▸ **ABOUT THIS TASK**
Your job is to restate each entry word for word.
START RAW DATA
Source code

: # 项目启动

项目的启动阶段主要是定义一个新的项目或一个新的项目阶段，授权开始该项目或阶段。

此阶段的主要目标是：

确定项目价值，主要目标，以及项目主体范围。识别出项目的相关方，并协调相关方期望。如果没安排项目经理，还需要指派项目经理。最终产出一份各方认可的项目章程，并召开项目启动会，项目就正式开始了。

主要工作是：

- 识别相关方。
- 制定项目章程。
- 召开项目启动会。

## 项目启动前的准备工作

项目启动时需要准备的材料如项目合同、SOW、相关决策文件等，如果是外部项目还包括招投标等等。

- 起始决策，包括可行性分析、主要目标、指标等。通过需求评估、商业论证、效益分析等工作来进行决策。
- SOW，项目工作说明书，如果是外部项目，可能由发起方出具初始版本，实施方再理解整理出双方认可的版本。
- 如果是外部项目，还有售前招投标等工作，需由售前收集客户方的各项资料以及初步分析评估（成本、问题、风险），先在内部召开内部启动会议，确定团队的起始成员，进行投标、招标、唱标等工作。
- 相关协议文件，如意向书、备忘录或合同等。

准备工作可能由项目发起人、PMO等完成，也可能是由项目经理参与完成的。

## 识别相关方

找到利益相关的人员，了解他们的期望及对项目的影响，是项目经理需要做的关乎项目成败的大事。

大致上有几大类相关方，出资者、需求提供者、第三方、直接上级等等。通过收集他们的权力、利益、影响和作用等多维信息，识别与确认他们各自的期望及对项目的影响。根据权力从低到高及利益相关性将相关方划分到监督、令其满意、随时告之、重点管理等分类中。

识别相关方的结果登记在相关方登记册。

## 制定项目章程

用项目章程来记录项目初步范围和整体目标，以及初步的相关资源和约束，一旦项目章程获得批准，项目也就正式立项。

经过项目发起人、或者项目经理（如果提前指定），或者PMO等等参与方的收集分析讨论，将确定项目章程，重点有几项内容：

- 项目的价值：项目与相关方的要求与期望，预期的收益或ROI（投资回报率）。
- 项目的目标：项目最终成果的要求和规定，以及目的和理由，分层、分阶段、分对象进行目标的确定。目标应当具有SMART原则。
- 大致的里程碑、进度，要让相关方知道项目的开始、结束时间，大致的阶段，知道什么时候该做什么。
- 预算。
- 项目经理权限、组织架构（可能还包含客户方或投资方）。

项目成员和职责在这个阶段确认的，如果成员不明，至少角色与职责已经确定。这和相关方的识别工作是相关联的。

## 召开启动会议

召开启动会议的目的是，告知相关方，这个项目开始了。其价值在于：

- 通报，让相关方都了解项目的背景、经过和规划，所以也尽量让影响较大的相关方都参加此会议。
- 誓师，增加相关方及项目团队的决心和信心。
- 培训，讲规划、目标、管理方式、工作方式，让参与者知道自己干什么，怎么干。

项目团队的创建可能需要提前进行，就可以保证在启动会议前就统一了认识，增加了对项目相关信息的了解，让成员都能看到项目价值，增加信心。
END RAW DATA
▸ **TASK RESPONSE**
Source code

: # 项目启动

项目的启动阶段主要是定义一个新的项目或一个新的项目阶段，授权开始该项目或阶段。

此阶段的主要目标是：

确定项目价值，主要目标，以及项目主体范围。识别出项目的相关方，并协调相关方期望。如果没安排项目经理，还需要指派项目经理。最终产出一份各方认可的项目章程，并召开项目启动会，项目就正式开始了。

主要工作是：

- 识别相关方。
- 制定项目章程。
- 召开项目启动会。

## 项目启动前的准备工作

项目启动时需要准备的材料如项目合同、SOW、相关决策文件等，如果是外部项目还包括招投标等等。

- 起始决策，包括可行性分析、主要目标、指标等。通过需求评估、商业论证、效益分析等工作来进行决策。
- SOW，项目工作说明书，如果是外部项目，可能由发起方出具初始版本，实施方再理解整理出双方认可的版本。
- 如果是外部项目，还有售前招投标等工作，需由售前收集客户方的各项资料以及初步分析评估（成本、问题、风险），先在内部召开内部启动会议，确定团队的起始成员，进行投标、招标、唱标等工作。
- 相关协议文件，如意向书、备忘录或合同等。

准备工作可能由项目发起人、PMO等完成，也可能是由项目经理参与完成的。

## 识别相关方

找到利益相关的人员，了解他们的期望及对项目的影响，是项目经理需要做的关乎项目成败的大事。

大致上有几大类相关方，出资者、需求提供者、第三方、直接上级等等。通过收集他们的权力、利益、影响和作用等多维信息，识别与确认他们各自的期望及对项目的影响。根据权力从低到高及利益相关性将相关方划分到监督、令其满意、随时告之、重点管理等分类中。

识别相关方的结果登记在相关方登记册。

## 制定项目章程

用项目章程来记录项目初步范围和整体目标，以及初步的相关资源和约束，一旦项目章程获得批准，项目也就正式立项。

经过项目发起人、或者项目经理（如果提前指定），或者PMO等等参与方的收集分析讨论，将确定项目章程，重点有几项内容：

- 项目的价值：项目与相关方的要求与期望，预期的收益或ROI（投资回报率）。
- 项目的目标：项目最终成果的要求和规定，以及目的和理由，分层、分阶段、分对象进行目标的确定。目标应当具有SMART原则。
- 大致的里程碑、进度，要让相关方知道项目的开始、结束时间，大致的阶段，知道什么时候该做什么。
- 预算。
- 项目经理权限、组织架构（可能还包含客户方或投资方）。

项目成员和职责在这个阶段确认的，如果成员不明，至少角色与职责已经确定。这和相关方的识别工作是相关联的。

## 召开启动会议

召开启动会议的目的是，告知相关方，这个项目开始了。其价值在于：

- 通报，让相关方都了解项目的背景、经过和规划，所以也尽量让影响较大的相关方都参加此会议。
- 誓师，增加相关方及项目团队的决心和信心。
- 培训，讲规划、目标、管理方式、工作方式，让参与者知道自己干什么，怎么干。

项目团队的创建可能需要提前进行，就可以保证在启动会议前就统一了认识，增加了对项目相关信息的了解，让成员都能看到项目价值，增加信心。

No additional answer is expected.